Le 20 février 1791, Roland avait été envoyé de Lyon à Paris comme député extraordinaire : sa mission était de plaider la cause de vingt mille ouvriers sans pain.
Il était depuis cinq mois à Paris lorsque était arrivé ce terrible événement de Varennes, qui eut une telle influence sur la destinée de nos héros et sur le sort de la France, que nous avons cru devoir lui consacrer près d'un volume.
Or, depuis le retour du roi, 25 juin, jusqu'au jour où nous sommes arrivés, 16 juillet, il s'était passé bien des choses.
Tout le monde avait crié : « Le roi se sauve ! » tout le monde avait couru après le roi, tout le monde l'avait ramené à Paris, et, une fois le roi de retour, une fois le roi à Paris, une fois le roi aux Tuileries, personne ne savait plus que faire de lui !
Chacun apporte son avis, les avis soufflent de tous les côtés ; on dirait des vents pendant la tempête. Malheur au vaisseau qui est en mer par un pareil orage !
Le 21 juin, jour de la fuite du roi, les Cordeliers avaient fait leur affiche, signée de Legendre, ce boucher français que la reine indiquait comme pendant au boucher anglais Harrison.
L'affiche portait ces vers pour épigraphe :
          
          Si, parmi les Français, il se trouvait un traître
          Qui regrettât les rois et qui voulût un maître,
          Que le perfide meure au milieu des tourments,
          Et que sa cendre soit abandonnée aux vents.

Les vers étaient de Voltaire. Ils étaient mauvais et rimaient mal, mais ils avaient le mérite d'exprimer nettement la pensée des patriotes dont ils décoraient l'affiche.
Cette affiche déclarait que tous les Cordeliers avaient fait serment de poignarder les tyrans qui oseraient attaquer le territoire, la liberté et la Constitution.
Quant à Marat, qui marche toujours seul, et qui donne pour prétexte de son isolement que l'aigle vit solitaire et que les dindons vivent en troupe, Marat propose un dictateur.

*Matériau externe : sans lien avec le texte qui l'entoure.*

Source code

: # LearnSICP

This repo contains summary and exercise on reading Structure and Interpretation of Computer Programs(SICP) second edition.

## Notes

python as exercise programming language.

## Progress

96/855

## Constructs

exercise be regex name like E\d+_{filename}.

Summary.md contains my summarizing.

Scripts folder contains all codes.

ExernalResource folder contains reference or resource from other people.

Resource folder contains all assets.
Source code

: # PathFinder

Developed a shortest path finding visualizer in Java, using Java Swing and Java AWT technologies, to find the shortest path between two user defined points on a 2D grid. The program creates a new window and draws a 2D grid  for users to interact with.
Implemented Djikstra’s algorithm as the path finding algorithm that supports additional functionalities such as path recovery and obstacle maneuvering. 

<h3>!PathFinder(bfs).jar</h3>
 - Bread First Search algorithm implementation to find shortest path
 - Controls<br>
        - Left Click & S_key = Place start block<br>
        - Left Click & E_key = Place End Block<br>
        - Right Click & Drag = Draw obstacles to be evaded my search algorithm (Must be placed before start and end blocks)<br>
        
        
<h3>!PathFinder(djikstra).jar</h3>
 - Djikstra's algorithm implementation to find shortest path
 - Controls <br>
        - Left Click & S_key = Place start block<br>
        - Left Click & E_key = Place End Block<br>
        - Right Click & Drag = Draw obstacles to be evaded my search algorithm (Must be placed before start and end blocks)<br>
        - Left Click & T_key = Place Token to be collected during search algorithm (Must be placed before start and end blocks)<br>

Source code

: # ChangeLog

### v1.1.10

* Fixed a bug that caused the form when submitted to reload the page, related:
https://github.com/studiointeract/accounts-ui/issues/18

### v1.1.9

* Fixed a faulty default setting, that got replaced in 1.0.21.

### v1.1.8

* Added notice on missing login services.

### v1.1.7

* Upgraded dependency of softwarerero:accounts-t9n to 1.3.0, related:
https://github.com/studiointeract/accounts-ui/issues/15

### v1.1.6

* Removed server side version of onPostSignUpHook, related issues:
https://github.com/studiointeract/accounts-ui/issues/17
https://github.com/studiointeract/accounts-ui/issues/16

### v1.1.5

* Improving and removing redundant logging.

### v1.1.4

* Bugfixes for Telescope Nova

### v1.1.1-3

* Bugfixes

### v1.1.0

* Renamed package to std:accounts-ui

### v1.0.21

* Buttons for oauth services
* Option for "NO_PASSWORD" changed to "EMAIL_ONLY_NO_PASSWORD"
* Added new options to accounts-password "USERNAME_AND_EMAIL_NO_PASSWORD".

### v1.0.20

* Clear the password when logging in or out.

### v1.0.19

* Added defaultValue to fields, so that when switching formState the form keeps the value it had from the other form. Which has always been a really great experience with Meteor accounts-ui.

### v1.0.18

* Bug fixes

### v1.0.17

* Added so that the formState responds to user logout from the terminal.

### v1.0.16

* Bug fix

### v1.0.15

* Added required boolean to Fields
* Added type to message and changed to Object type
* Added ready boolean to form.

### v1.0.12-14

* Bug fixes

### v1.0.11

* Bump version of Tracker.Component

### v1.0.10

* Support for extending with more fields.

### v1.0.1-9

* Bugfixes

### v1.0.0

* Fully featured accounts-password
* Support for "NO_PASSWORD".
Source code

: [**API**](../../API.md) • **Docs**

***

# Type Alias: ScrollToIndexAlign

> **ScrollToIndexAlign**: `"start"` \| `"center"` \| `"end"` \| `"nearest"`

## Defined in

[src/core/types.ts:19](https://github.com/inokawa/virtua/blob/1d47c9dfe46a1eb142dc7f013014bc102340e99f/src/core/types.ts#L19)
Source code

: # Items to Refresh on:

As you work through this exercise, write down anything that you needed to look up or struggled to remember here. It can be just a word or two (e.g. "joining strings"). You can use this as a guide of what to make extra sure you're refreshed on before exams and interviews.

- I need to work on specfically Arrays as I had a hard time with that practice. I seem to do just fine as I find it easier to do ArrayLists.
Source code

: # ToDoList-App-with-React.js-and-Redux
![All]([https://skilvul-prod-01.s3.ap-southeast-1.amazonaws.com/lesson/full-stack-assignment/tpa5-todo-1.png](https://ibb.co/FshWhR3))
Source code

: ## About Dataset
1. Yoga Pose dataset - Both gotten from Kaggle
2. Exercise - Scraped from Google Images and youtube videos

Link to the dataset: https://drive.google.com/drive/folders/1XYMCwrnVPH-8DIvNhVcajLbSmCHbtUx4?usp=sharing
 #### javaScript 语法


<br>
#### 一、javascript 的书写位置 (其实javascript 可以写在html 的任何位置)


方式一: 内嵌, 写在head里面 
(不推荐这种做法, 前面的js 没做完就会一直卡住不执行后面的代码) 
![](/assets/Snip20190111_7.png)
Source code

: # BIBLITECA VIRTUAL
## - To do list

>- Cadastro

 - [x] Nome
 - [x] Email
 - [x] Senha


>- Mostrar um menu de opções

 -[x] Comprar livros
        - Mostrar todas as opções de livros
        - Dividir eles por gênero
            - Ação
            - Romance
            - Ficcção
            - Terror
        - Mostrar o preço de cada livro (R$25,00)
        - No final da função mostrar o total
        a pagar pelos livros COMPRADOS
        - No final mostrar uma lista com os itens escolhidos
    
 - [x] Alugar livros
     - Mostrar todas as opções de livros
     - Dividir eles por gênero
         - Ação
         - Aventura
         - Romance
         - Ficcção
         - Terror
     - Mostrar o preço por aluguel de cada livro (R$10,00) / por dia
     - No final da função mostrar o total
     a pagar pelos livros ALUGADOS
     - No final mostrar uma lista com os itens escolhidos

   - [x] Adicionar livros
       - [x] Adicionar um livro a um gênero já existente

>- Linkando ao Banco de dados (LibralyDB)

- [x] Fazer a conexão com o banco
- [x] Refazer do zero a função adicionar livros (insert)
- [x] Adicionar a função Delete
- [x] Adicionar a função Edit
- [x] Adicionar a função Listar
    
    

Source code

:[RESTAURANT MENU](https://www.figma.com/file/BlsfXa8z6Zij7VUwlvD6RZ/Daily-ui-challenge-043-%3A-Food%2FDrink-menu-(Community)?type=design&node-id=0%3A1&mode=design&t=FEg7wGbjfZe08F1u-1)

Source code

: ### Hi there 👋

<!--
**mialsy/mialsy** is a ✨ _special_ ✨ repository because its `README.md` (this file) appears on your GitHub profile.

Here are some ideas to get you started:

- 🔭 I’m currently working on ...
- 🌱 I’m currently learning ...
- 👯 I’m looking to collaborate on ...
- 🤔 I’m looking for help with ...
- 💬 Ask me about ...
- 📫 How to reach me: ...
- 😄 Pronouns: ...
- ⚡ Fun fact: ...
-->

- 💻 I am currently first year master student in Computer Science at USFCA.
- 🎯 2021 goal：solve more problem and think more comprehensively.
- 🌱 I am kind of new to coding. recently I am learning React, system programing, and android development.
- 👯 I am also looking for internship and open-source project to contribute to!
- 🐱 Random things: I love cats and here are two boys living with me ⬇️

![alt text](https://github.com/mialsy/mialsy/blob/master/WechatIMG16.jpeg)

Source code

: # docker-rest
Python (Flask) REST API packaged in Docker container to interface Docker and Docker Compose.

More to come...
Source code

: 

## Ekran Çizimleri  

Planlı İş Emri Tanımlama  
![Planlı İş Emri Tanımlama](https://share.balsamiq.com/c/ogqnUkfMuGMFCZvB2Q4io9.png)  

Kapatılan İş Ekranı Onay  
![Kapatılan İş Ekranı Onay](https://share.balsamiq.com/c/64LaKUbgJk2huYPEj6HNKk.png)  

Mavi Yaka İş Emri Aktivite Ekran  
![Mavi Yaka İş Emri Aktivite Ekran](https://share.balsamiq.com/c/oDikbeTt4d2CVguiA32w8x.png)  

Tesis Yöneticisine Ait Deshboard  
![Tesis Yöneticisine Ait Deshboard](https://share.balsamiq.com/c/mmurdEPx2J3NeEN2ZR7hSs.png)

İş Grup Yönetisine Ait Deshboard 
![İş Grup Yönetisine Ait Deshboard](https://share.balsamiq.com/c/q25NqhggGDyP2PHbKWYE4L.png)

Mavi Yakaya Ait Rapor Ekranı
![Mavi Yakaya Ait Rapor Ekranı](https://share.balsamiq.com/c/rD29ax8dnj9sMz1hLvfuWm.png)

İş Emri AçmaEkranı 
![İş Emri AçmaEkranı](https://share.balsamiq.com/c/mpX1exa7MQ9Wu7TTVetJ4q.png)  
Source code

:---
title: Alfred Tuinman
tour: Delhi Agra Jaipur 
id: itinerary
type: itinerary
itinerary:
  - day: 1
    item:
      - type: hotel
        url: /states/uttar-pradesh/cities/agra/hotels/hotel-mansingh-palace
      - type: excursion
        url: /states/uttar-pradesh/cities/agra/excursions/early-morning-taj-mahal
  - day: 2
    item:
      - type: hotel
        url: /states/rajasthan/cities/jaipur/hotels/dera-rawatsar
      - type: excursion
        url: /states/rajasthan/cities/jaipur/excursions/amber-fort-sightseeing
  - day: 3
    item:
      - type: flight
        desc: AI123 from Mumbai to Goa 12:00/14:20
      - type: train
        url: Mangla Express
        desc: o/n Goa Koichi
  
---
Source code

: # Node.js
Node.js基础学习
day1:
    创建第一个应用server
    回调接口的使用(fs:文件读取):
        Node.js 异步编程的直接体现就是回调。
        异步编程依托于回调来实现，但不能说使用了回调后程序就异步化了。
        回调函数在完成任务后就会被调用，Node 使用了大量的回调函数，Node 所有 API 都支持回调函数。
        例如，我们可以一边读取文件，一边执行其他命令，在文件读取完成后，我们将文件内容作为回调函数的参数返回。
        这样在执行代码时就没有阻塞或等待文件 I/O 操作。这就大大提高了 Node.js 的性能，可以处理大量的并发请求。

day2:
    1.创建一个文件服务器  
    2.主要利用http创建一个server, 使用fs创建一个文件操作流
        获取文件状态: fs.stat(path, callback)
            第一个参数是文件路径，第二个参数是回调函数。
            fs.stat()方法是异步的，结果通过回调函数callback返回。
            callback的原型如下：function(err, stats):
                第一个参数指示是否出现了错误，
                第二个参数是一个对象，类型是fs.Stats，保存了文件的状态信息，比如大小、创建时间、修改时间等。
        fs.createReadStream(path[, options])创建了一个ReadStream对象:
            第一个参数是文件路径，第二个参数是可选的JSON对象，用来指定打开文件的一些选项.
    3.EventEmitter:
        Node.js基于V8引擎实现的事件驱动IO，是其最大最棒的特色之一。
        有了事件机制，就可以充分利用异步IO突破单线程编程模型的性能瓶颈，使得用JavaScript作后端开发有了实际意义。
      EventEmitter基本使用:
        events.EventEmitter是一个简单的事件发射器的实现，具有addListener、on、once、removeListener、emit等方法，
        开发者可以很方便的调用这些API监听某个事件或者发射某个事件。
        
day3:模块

« Prenez, dit-il dans son journal, prenez un bon Français, un bon patriote ; prenez le citoyen qui, depuis le commencement de la Révolution, montre le plus de lumière, de zèle, de fidélité et de désintéressement ;
prenez-le sans plus tarder, ou la cause de la Révolution est perdue ! »

Ce qui voulait dire : « Prenez Marat. »
Quant à Prudhomme, il ne propose ni un homme ni un gouvernement nouveau ; seulement, il abomine l'ancien dans la personne du roi et de ses descendants. Ecoutons-le :

« Le surlendemain lundi, dit-il, on fit prendre l'air au dauphin le long de la terrasse des Tuileries donnant sur la rivière : quand on apercevait un groupe assez considérable de citoyens, un grenadier soldé prenait l'enfant dans ses bras, et l'asseyait sur le rebord en pierre de la terrasse ; le bambin royal, fidèle à sa leçon du matin, envoyait des baisers au peuple ; c'était crier merci pour son papa et sa maman. Quelques spectateurs eurent la lâcheté de crier : « Vive le dauphin ! » Citoyens, soyez en garde contre les cajoleries d'une cour rampante avec le peuple quand elle n'est pas la plus forte. »

Puis, après ces lignes, venaient immédiatement celles-ci :

« Ce fut le 27 janvier 1649 que le parlement d'Angleterre condamna Charles Ier à avoir la tête tranchée, pour avoir voulu étendre les prérogatives royales et se maintenir dans les usurpations de Jacques Ier, son père ; ce fut le 30 du même mois qu'il expia ses forfaits presque légitimes par l'usage et consacrés par un parti nombreux. Mais la voix du peuple s'était fait entendre, le parlement déclara le roi Fugitif, Traître, Ennemi public, et Charles Stuart fut décollé devant la salle des festins du palais de White-Hall. »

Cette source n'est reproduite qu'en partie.